Discussion in 'Memorials & Cemeteries' started by Adrian Roberts, May 10, 2009.

  1. Adrian Roberts

    Adrian Roberts Active Member

    Ernest Millington seems to have been an interesting man, who lived by his principles throughout his life.

    Wing Commander Ernest Millington - Telegraph

     
  2. liverpool annie

    liverpool annie New Member

  3. David Layne

    David Layne Active Member

    On 26 April 1945, Wing Commander Ernest Millington, who has died aged 93, won a sensational victory for the radical Common Wealth party in the Chelmsford byelection. In overturning a Conservative majority of 16,624, and winning by 6,431 votes, he signalled the shift in public opinion that led the Labour party to pull out of the 1945 wartime coalition government and win a landslide victory in the 5 July general election. He was again returned, with a 2,080 majority, the only Common Wealth candidate to retain his seat.
    When the 29-year-old Millington first took his seat, he was the youngest MP in the House, which had been elected in 1935. The general election due by 1940 had been postponed. His death marks the passing of the last survivor of that wartime parliament and the oldest former MP.

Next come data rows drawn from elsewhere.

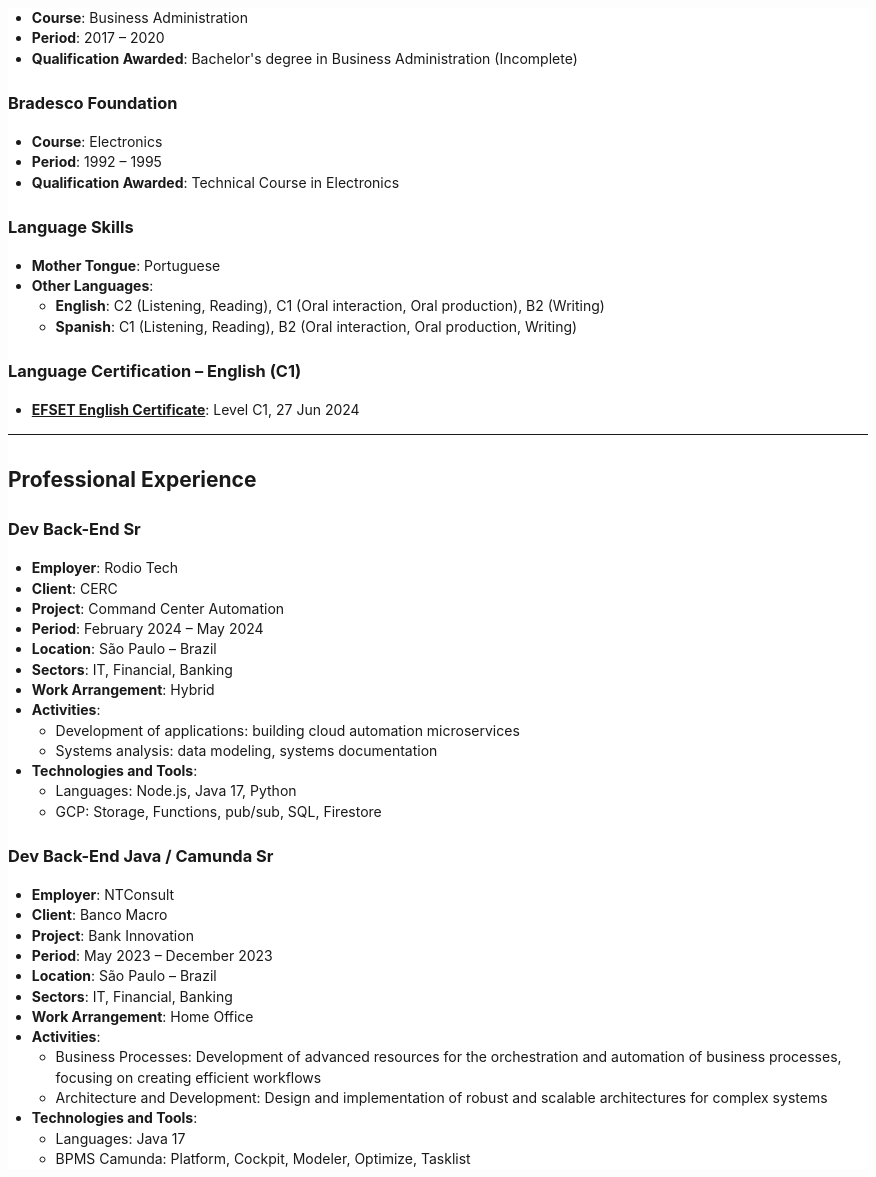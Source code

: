 - **Course**: Business Administration
- **Period**: 2017 – 2020
- **Qualification Awarded**: Bachelor's degree in Business Administration (Incomplete)

### Bradesco Foundation

- **Course**: Electronics
- **Period**: 1992 – 1995
- **Qualification Awarded**: Technical Course in Electronics

### Language Skills

- **Mother Tongue**: Portuguese
- **Other Languages**:
  - **English**: C2 (Listening, Reading), C1 (Oral interaction, Oral production), B2 (Writing)
  - **Spanish**: C1 (Listening, Reading), B2 (Oral interaction, Oral production, Writing)

### Language Certification – English (C1)

- **[EFSET English Certificate](https://cert.efset.org/CpUPqt)**: Level C1, 27 Jun 2024

---

## Professional Experience

### Dev Back-End Sr

- **Employer**: Rodio Tech
- **Client**: CERC
- **Project**: Command Center Automation
- **Period**: February 2024 – May 2024
- **Location**: São Paulo – Brazil
- **Sectors**: IT, Financial, Banking
- **Work Arrangement**: Hybrid
- **Activities**:
  - Development of applications: building cloud automation microservices
  - Systems analysis: data modeling, systems documentation
- **Technologies and Tools**:
  - Languages: Node.js, Java 17, Python
  - GCP: Storage, Functions, pub/sub, SQL, Firestore

### Dev Back-End Java / Camunda Sr

- **Employer**: NTConsult
- **Client**: Banco Macro
- **Project**: Bank Innovation
- **Period**: May 2023 – December 2023
- **Location**: São Paulo – Brazil
- **Sectors**: IT, Financial, Banking
- **Work Arrangement**: Home Office
- **Activities**:
  - Business Processes: Development of advanced resources for the orchestration and automation of business processes, focusing on creating efficient workflows
  - Architecture and Development: Design and implementation of robust and scalable architectures for complex systems
- **Technologies and Tools**:
  - Languages: Java 17
  - BPMS Camunda: Platform, Cockpit, Modeler, Optimize, Tasklist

    He first arrived at the Commons with his newly awarded Distinguished Flying Cross ribbon inexpertly self-sewn on to his uniform. A Conservative MP, who was a squadron leader in the RAF police, approached. "You are improperly dressed," he told Millington.

    "If you are talking to me as an RAF officer," Millington replied, "take your hand out of your pocket and address a senior officer as 'Sir'. If you are addressing me as a fellow MP, mind your own business and bugger off." He did.

    Millington was born in Ilford, Essex. His mother was literary-minded; his father was a martinet, a decorated former regimental sergeant-major who became a print union official. Ernest won a scholarship to Chigwell school in Essex, where he was the poorest boy, and was fitted out with games kit from the lost property bin. He excelled, with three higher school certificates, but had to leave at 16. Later he would study at Birkbeck College, London University.

    He left school because his father expelled him from home after he heard him address a crowd from a street- corner soapbox on behalf of the Labour League of Youth, alongside Ted Willis, the latterly ennobled creator of Dixon of Dock Green. Homeless and penniless, the boy found a clerk's job. He was sacked when his employer heard him evangelising for ethical socialism at Speaker's Corner in Hyde Park, London. He joined the Labour party – and was expelled in the late 1930s for supporting the Communist party-backed anti-fascist popular front.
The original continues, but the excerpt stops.